2. Uncovered interest parity
The second but very crucial limitation of the IFE is known as the uncovered interest parity. This means that, while it can make almost-accurate currency movement predictions, it has no method of telling when the effects will start. As such, while it might make true conclusions, the users cannot have a specific time to watch.
It can, therefore, be said to be unreliable in giving specific timelines.
3. Uncontrolled Exchange Rates
At the time when Irving was designing the International Fisher Effect theory, it was common for most nations to control their exchange rates because of trade and economic purposes.
Today, though, most currencies are free-floating, meaning the countries no longer control them. This has brought on many questions over the effectiveness of the IFE in today’s economic formations.
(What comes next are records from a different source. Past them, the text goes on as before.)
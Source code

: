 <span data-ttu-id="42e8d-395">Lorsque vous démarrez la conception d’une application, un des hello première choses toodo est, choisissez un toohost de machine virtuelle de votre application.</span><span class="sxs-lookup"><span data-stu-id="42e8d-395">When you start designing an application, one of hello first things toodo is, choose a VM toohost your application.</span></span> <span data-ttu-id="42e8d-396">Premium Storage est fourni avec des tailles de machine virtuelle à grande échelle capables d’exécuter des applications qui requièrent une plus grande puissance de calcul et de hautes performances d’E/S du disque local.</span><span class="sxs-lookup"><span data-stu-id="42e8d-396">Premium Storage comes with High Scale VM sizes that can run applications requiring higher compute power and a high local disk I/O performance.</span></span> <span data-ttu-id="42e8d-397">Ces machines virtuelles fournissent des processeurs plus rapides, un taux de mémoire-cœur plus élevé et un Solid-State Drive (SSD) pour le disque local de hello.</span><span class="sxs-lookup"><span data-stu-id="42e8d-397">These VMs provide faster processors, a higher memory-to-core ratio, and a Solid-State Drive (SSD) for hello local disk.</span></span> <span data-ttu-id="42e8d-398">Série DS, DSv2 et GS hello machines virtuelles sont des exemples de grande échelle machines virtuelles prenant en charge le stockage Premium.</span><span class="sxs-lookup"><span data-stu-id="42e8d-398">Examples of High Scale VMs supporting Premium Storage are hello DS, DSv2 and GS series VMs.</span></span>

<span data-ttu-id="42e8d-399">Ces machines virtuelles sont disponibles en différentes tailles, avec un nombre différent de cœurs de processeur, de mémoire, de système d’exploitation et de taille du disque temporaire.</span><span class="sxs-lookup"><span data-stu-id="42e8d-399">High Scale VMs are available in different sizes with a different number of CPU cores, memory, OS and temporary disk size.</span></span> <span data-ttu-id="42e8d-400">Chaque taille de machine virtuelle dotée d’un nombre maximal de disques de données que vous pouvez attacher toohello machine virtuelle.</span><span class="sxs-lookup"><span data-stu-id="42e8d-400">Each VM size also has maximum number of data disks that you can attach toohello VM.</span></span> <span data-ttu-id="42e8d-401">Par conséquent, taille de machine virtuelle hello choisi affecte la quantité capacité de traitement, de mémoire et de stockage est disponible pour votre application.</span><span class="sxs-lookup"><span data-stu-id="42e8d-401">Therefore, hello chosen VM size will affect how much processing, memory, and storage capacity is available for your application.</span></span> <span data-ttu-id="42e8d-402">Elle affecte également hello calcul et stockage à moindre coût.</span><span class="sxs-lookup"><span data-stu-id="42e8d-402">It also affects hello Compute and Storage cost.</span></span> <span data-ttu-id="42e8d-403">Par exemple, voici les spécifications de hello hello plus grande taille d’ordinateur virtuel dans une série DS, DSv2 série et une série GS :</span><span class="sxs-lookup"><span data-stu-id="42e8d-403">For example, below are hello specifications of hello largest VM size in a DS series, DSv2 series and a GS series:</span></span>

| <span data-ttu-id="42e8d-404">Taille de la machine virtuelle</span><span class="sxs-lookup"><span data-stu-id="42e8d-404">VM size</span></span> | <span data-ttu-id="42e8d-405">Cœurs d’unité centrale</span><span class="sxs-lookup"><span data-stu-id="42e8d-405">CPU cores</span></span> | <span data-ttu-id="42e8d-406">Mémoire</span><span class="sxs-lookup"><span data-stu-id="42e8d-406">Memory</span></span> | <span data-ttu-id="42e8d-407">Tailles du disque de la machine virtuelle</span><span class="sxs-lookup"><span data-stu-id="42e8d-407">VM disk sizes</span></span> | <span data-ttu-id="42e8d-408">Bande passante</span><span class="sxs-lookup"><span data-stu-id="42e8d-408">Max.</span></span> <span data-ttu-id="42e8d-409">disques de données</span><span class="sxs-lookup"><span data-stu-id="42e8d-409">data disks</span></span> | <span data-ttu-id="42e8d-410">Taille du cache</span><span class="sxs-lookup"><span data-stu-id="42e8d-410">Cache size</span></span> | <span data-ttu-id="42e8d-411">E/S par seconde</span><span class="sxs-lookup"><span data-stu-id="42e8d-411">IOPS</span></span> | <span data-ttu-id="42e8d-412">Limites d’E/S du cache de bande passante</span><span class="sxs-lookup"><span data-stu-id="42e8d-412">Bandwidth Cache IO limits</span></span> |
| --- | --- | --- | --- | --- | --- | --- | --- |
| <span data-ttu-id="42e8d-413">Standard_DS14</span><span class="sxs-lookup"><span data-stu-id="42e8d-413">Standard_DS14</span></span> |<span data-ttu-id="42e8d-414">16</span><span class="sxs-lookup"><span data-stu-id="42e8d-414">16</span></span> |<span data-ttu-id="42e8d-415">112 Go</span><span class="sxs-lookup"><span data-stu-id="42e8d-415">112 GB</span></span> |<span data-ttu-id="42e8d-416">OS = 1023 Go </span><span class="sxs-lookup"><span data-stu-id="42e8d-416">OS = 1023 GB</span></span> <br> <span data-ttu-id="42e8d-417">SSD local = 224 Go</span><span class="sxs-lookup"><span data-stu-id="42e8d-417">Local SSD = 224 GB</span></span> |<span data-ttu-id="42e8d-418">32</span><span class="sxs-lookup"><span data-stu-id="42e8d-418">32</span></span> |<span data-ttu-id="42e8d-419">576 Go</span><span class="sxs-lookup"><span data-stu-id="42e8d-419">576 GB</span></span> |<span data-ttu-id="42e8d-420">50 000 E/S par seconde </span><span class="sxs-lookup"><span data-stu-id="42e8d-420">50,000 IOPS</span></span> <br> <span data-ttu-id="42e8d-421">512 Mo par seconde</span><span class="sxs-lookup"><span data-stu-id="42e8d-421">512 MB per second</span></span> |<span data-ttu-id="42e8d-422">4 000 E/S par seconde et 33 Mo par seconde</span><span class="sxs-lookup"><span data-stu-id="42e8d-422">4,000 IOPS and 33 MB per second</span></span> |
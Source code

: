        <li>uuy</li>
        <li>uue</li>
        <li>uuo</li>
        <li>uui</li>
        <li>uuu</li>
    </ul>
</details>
4. Interest Rates used to Determine Inflation
The other limitation of the IFE is that today, most central banks are turning to inflation targeting as opposed to interest rate targets in determining their interest rates. In short, they are now using inflation rates to make their predictions and conclusions.
Where this new development is used, the IFE is rendered useless since its defining formula is disrupted.
5. Other Factors affecting Exchange Rates
Studies have confirmed that there are multiple other country characteristics that affect exchange rate movements besides inflation. They include government controls, exchange rate risks and income levels.
Therefore, while the derived [expected] appreciation or depreciation of a currency’s movement might be accurate, depending solely on it to make forecasts is subject to significant errors.
1. Weighing Economies
In the real world, the information that is provided by the IFE clearly shows the standing of individual countries. For example, if the currency of country A is expected to grow against that of country B, then the economy of country A is said to be stronger or more stable than country B.
2. Making Trade Decisions
Investors who make money through imports and exports can benefit from IFE forecasts.
Importers can check to see when the economy of their source country is expected to slow down then they can make their purchases then. This is because the prices of commodities in that country might be cheaper at such times.
Similarly, exporters can make more money by sending their goods or services to a country with a pending growth in its economy. During a flourishing economy, the purchasers have more money to spend even on pricey goods and services.
3. Banks Lending Decisions
As earlier explained, the IFE can be an important tool when making lending decisions. Since the formula takes factors like inflation into consideration, it helps lenders in knowing whether their products will be profitable in the long run.
In this way, they can determine the appropriate interest rates to charge on loans and other items.
4. Financial Trading
Finally, financial traders such as Forex traders can benefit from data derived from the IFE. If they know that the currency of a specific country is about to appreciate, then they get ready to open long (buy trades).
Similarly, if they see that the value is going to depreciate, then they prepare to open short (sell) trades.
In this way, they eliminate the guessing aspect in their trading decisions.
Evidently, the IFE was an important and widely-used concept in the past century. However, due to changing financial and economic dynamics, it has lost some of its weight. Nevertheless, it remains useful in some fields such as forex trading and in making lending decisions. In a nutshell, it may have lost some of its relevance, but it is still in use by some sectors.